** STORED DATA **
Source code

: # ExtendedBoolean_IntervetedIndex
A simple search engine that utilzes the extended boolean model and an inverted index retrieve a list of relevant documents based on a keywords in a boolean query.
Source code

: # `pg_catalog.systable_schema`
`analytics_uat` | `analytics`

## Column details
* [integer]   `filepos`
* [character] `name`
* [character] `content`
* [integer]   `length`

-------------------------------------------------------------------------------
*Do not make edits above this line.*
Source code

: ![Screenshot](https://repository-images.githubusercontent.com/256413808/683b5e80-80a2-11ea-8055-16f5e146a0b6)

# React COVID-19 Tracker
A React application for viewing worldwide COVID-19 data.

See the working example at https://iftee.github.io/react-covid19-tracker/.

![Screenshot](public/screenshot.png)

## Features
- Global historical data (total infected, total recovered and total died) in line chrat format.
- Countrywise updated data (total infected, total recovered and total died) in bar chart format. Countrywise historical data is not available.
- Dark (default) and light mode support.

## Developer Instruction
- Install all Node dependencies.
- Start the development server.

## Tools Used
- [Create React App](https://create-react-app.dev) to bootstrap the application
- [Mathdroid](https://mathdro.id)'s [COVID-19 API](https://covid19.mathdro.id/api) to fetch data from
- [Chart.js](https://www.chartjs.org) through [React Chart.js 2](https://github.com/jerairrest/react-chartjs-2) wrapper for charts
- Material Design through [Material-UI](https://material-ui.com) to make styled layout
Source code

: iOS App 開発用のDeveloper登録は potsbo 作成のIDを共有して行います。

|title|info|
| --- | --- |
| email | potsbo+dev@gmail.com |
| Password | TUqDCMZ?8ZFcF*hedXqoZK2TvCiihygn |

** YOUR ASSIGNMENT **
In the answer, each entry from the listing must be transcribed exactly.

** EXPECTED ANSWER **
Source code

: # ExtendedBoolean_IntervetedIndex
A simple search engine that utilzes the extended boolean model and an inverted index retrieve a list of relevant documents based on a keywords in a boolean query.
Source code

: # `pg_catalog.systable_schema`
`analytics_uat` | `analytics`

## Column details
* [integer]   `filepos`
* [character] `name`
* [character] `content`
* [integer]   `length`

-------------------------------------------------------------------------------
*Do not make edits above this line.*
Source code

: ![Screenshot](https://repository-images.githubusercontent.com/256413808/683b5e80-80a2-11ea-8055-16f5e146a0b6)

# React COVID-19 Tracker
A React application for viewing worldwide COVID-19 data.

See the working example at https://iftee.github.io/react-covid19-tracker/.

![Screenshot](public/screenshot.png)

## Features
- Global historical data (total infected, total recovered and total died) in line chrat format.
- Countrywise updated data (total infected, total recovered and total died) in bar chart format. Countrywise historical data is not available.
- Dark (default) and light mode support.

## Developer Instruction
- Install all Node dependencies.
- Start the development server.

## Tools Used
- [Create React App](https://create-react-app.dev) to bootstrap the application
- [Mathdroid](https://mathdro.id)'s [COVID-19 API](https://covid19.mathdro.id/api) to fetch data from
- [Chart.js](https://www.chartjs.org) through [React Chart.js 2](https://github.com/jerairrest/react-chartjs-2) wrapper for charts
- Material Design through [Material-UI](https://material-ui.com) to make styled layout
Source code

: iOS App 開発用のDeveloper登録は potsbo 作成のIDを共有して行います。

|title|info|
| --- | --- |
| email | potsbo+dev@gmail.com |
| Password | TUqDCMZ?8ZFcF*hedXqoZK2TvCiihygn |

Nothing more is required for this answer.